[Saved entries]
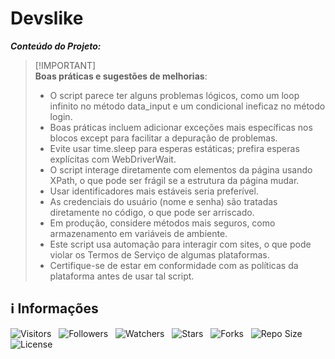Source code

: <!-- Título -->
# Devslike

***Conteúdo do Projeto:***

> [!IMPORTANT]\
> **Boas práticas e sugestões de melhorias**:
>
> * O script parece ter alguns problemas lógicos, como um loop infinito no método data_input e um condicional ineficaz no método login.
> * Boas práticas incluem adicionar exceções mais específicas nos blocos except para facilitar a depuração de problemas.
> * Evite usar time.sleep para esperas estáticas; prefira esperas explícitas com WebDriverWait.
> * O script interage diretamente com elementos da página usando XPath, o que pode ser frágil se a estrutura da página mudar.
> * Usar identificadores mais estáveis seria preferível.
> * As credenciais do usuário (nome e senha) são tratadas diretamente no código, o que pode ser arriscado.
> * Em produção, considere métodos mais seguros, como armazenamento em variáveis de ambiente.
> * Este script usa automação para interagir com sites, o que pode violar os Termos de Serviço de algumas plataformas.
> * Certifique-se de estar em conformidade com as políticas da plataforma antes de usar tal script.

<!-- Informações -->
## &#8505; Informações

![Visitors](https://api.visitorbadge.io/api/visitors?path=Devsgeeknerd%2Fpro-dev-lik-pro&label=Visitantes&labelColor=%23700070&labelStyle=none&countColor=%23000fff&style=plastic&color=%23ffffff "Total de Visitantes")
&nbsp;
![Followers](https://img.shields.io/github/followers/Devsgeeknerd?style=p&label=Seguidores&labelColor=800080&color=000fff "Total de Seguidores")
&nbsp;
![Watchers](https://img.shields.io/github/watchers/Devsgeeknerd/pro-dev-lik-pro?style=p&label=Observadores&labelColor=800080&color=000fff "Total de Observadores")
&nbsp;
![Stars](https://img.shields.io/github/stars/Devsgeeknerd/pro-dev-lik-pro?style=p&label=Estrelas&labelColor=800080&color=000fff "Total de Estrelas")
&nbsp;
![Forks](https://img.shields.io/github/forks/Devsgeeknerd/pro-dev-lik-pro?style=p&label=Bifurcações&labelColor=800080&color=000fff "Total de Bifurcações")
&nbsp;
![Repo Size](https://img.shields.io/github/repo-size/Devsgeeknerd/pro-dev-lik-pro?style=p&label=Tamanho&labelColor=800080&color=000fff "Tamanho do Repositório")
&nbsp;
![License](https://img.shields.io/github/license/Devsgeeknerd/pro-dev-lik-pro?style=p&label=Licença&labelColor=800080&color=000fff "Licença do Repositório")
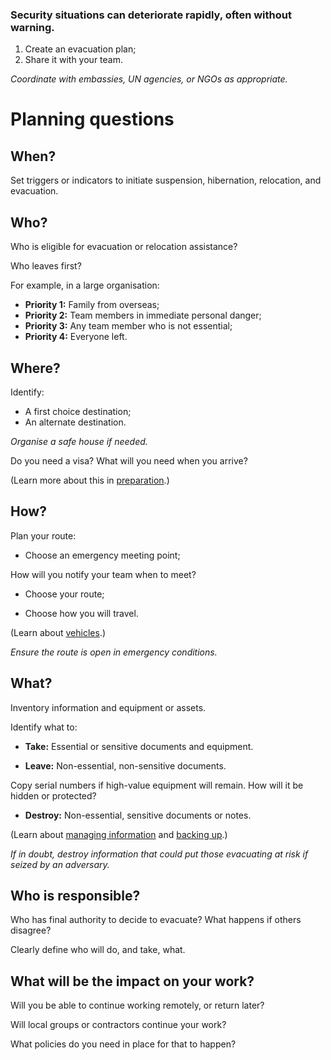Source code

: [Title]: # (Planning)
[Order]: # (0.5)

### Security situations can deteriorate rapidly, often without warning. 

1.	Create an evacuation plan; 
2.	Share it with your team. 

_Coordinate with embassies, UN agencies, or NGOs as appropriate._

# Planning questions

## When?

Set triggers or indicators to initiate suspension, hibernation, relocation, and evacuation. 

## Who? 

Who is eligible for evacuation or relocation assistance?

Who leaves first? 

For example, in a large organisation: 

*   **Priority 1:** Family from overseas;
*   **Priority 2:** Team members in immediate personal danger;
*   **Priority 3:** Any team member who is not essential;
*   **Priority 4:** Everyone left. 

## Where?  

Identify:

*	A first choice destination;
*	An alternate destination.  

_Organise a safe house if needed._ 

Do you need a visa? What will you need when you arrive? 

(Learn more about this in [preparation](umbrella://lesson/preparation).) 

## How?

Plan your route: 

*	Choose an emergency meeting point;

How will you notify your team when to meet? 

*	Choose your route;

*	Choose how you will travel.  

(Learn about [vehicles](umbrella://lesson/vehicles).) 

_Ensure the route is open in emergency conditions._ 

## What?

Inventory information and equipment or assets. 
  
Identify what to: 

*	**Take:** Essential or sensitive documents and equipment. 

*	**Leave:** Non-essential, non-sensitive documents. 

Copy serial numbers if high-value equipment will remain. How will it be hidden or protected?

*	**Destroy:** Non-essential, sensitive documents or notes.

(Learn about [managing information](umbrella://lesson/managing-information) and [backing up](umbrella://lesson/backing-up).)

_If in doubt, destroy information that could put those evacuating at risk if seized by an adversary._

## Who is responsible?  

Who has final authority to decide to evacuate? What happens if others disagree?

Clearly define who will do, and take, what.

## What will be the impact on your work?

Will you be able to continue working remotely, or return later?  

Will local groups or contractors continue your work? 

What policies do you need in place for that to happen?
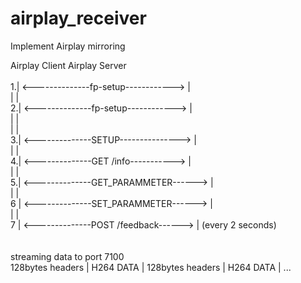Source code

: # airplay_receiver
Implement Airplay mirroring <br />

Airplay Client                          Airplay Server<br />
<br />
1.| <--------------fp-setup------------>  |<br />
  |                                       |<br />
2.| <--------------fp-setup------------>  |<br />
  |                                       |<br />
  |                                       |<br />
3.| <--------------SETUP--------------->  |<br />
  |                                       |<br />
4.| <--------------GET /info----------->  |<br />
  |                                       |<br />
5.| <--------------GET_PARAMMETER------>  |<br />
  |                                       |<br />
6 | <--------------SET_PARAMMETER------>  |<br />
  |                                       |<br />
7 | <--------------POST /feedback------>  |  (every 2 seconds)<br />
<br />
 <br />
 streaming data to port 7100<br />
 128bytes headers |	H264 DATA | 128bytes headers | H264 DATA | ...	<br />
 				
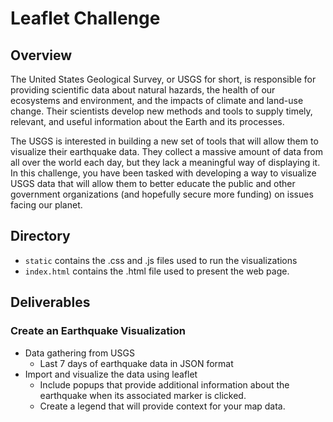 # Leaflet Challenge

## Overview
The United States Geological Survey, or USGS for short, is responsible for providing scientific data about natural hazards, the health of our ecosystems and environment, and the impacts of climate and land-use change. Their scientists develop new methods and tools to supply timely, relevant, and useful information about the Earth and its processes.

The USGS is interested in building a new set of tools that will allow them to visualize their earthquake data. They collect a massive amount of data from all over the world each day, but they lack a meaningful way of displaying it. In this challenge, you have been tasked with developing a way to visualize USGS data that will allow them to better educate the public and other government organizations (and hopefully secure more funding) on issues facing our planet.

## Directory
- `static` contains the .css and .js files used to run the visualizations
- `index.html` contains the .html file used to present the web page.

## Deliverables
### Create an Earthquake Visualization
- Data gathering from USGS
    - Last 7 days of earthquake data in JSON format
- Import and visualize the data using leaflet
    - Include popups that provide additional information about the earthquake when its associated marker is clicked.
    - Create a legend that will provide context for your map data.

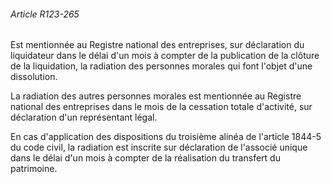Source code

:###### Article R123-265

Est mentionnée au Registre national des entreprises, sur déclaration du liquidateur dans le délai d'un mois à compter de la publication de la clôture de la liquidation, la radiation des personnes morales qui font l'objet d'une dissolution.

La radiation des autres personnes morales est mentionnée au Registre national des entreprises dans le mois de la cessation totale d'activité, sur déclaration d'un représentant légal.

En cas d'application des dispositions du troisième alinéa de l'article 1844-5 du code civil, la radiation est inscrite sur déclaration de l'associé unique dans le délai d'un mois à compter de la réalisation du transfert du patrimoine.

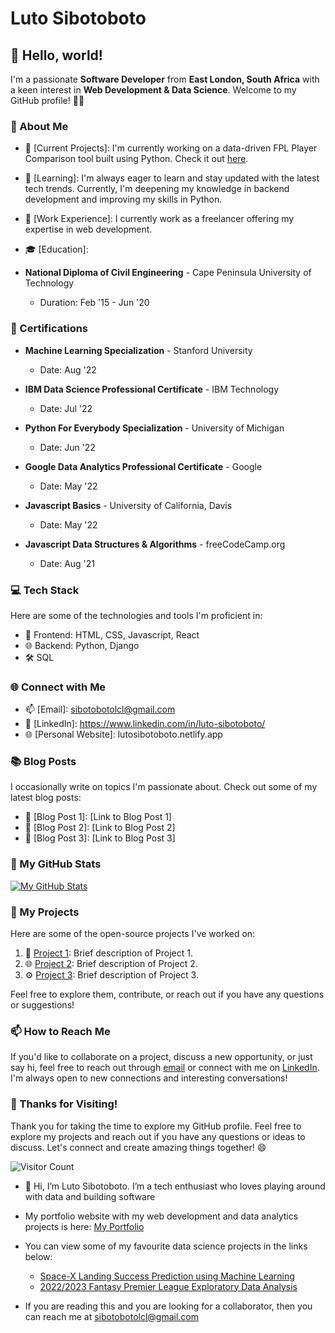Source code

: # Luto Sibotoboto

## 👋 Hello, world!

I'm a passionate **Software Developer** from **East London, South Africa** with a keen interest in **Web Development & Data Science**. Welcome to my GitHub profile! 👨‍💻

### 🚀 About Me
- 🔭 [Current Projects]: I'm currently working on a data-driven FPL Player Comparison tool built using Python. Check it out [here](https://github.com/withouttheh/fpl-player-comparison).
- 🌱 [Learning]: I'm always eager to learn and stay updated with the latest tech trends. Currently, I'm deepening my knowledge in backend development and improving my skills in Python.
- 💼 [Work Experience]: I currently work as a freelancer offering my expertise in web development. 
- 🎓 [Education]:

- **National Diploma of Civil Engineering** - Cape Peninsula University of Technology
  - Duration: Feb '15 - Jun '20

### 📜 Certifications

- **Machine Learning Specialization** - Stanford University
  - Date: Aug '22

- **IBM Data Science Professional Certificate** - IBM Technology
  - Date: Jul '22

- **Python For Everybody Specialization** - University of Michigan
  - Date: Jun '22

- **Google Data Analytics Professional Certificate** - Google
  - Date: May '22

- **Javascript Basics** - University of California, Davis
  - Date: May '22

- **Javascript Data Structures & Algorithms** - freeCodeCamp.org
  - Date: Aug '21


### 💻 Tech Stack

Here are some of the technologies and tools I'm proficient in:

- 🚀 Frontend: HTML, CSS, Javascript, React
- 🌐 Backend: Python, Django
- 🛠️ SQL

### 🌐 Connect with Me

- 📫 [Email]: sibotobotolcl@gmail.com
- 💼 [LinkedIn]: https://www.linkedin.com/in/luto-sibotoboto/
- 🌐 [Personal Website]: lutosibotoboto.netlify.app

### 📚 Blog Posts

I occasionally write on topics I'm passionate about. Check out some of my latest blog posts:

- 📝 [Blog Post 1]: [Link to Blog Post 1]
- 📝 [Blog Post 2]: [Link to Blog Post 2]
- 📝 [Blog Post 3]: [Link to Blog Post 3]

### 🌟 My GitHub Stats

[![My GitHub Stats](https://github-readme-stats.vercel.app/api?username=withouttheh&show_icons=true&count_private=true)](https://github.com/withouttheh)

### 📂 My Projects

Here are some of the open-source projects I've worked on:

1. 🚀 [Project 1](https://github.com/withouttheh/Project1): Brief description of Project 1.
2. 🌐 [Project 2](https://github.com/withouttheh/Project2): Brief description of Project 2.
3. ⚙️ [Project 3](https://github.com/withouttheh/Project3): Brief description of Project 3.

Feel free to explore them, contribute, or reach out if you have any questions or suggestions!

### 📫 How to Reach Me

If you'd like to collaborate on a project, discuss a new opportunity, or just say hi, feel free to reach out through [email](mailto:sibotobotolcl@gmail.com) or connect with me on [LinkedIn](https://www.linkedin.com/in/luto-sibotoboto/). I'm always open to new connections and interesting conversations!

### 🙏 Thanks for Visiting!

Thank you for taking the time to explore my GitHub profile. Feel free to explore my projects and reach out if you have any questions or ideas to discuss. Let's connect and create amazing things together! 😄

![Visitor Count](https://profile-counter.glitch.me/YourUsername/count.svg)


- 👋 Hi, I’m Luto Sibotoboto. I’m a tech enthusiast who loves playing around with data and building software

- My portfolio website with my web development and data analytics projects is here: [My Portfolio](https://lutosibotoboto.netlify.app)

- You can view some of my favourite data science projects in the links below:

  - [Space-X Landing Success Prediction using Machine Learning](https://github.com/withouttheh/spaceX-landing-success-prediction)
  - [2022/2023 Fantasy Premier League Exploratory Data Analysis](https://github.com/withouttheh/fantasy-premier-league-analysis-22-23)

- If you are reading this and you are looking for a collaborator, then you can reach me at <sibotobotolcl@gmail.com>
<!---
withouttheh/withouttheh is a ✨ special ✨ repository because its `README.md` (this file) appears on your GitHub profile.
You can click the Preview link to take a look at your changes.
--->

To do | Write down only how many lines of the entries above include the word "Repositório".

Exercise solution | 2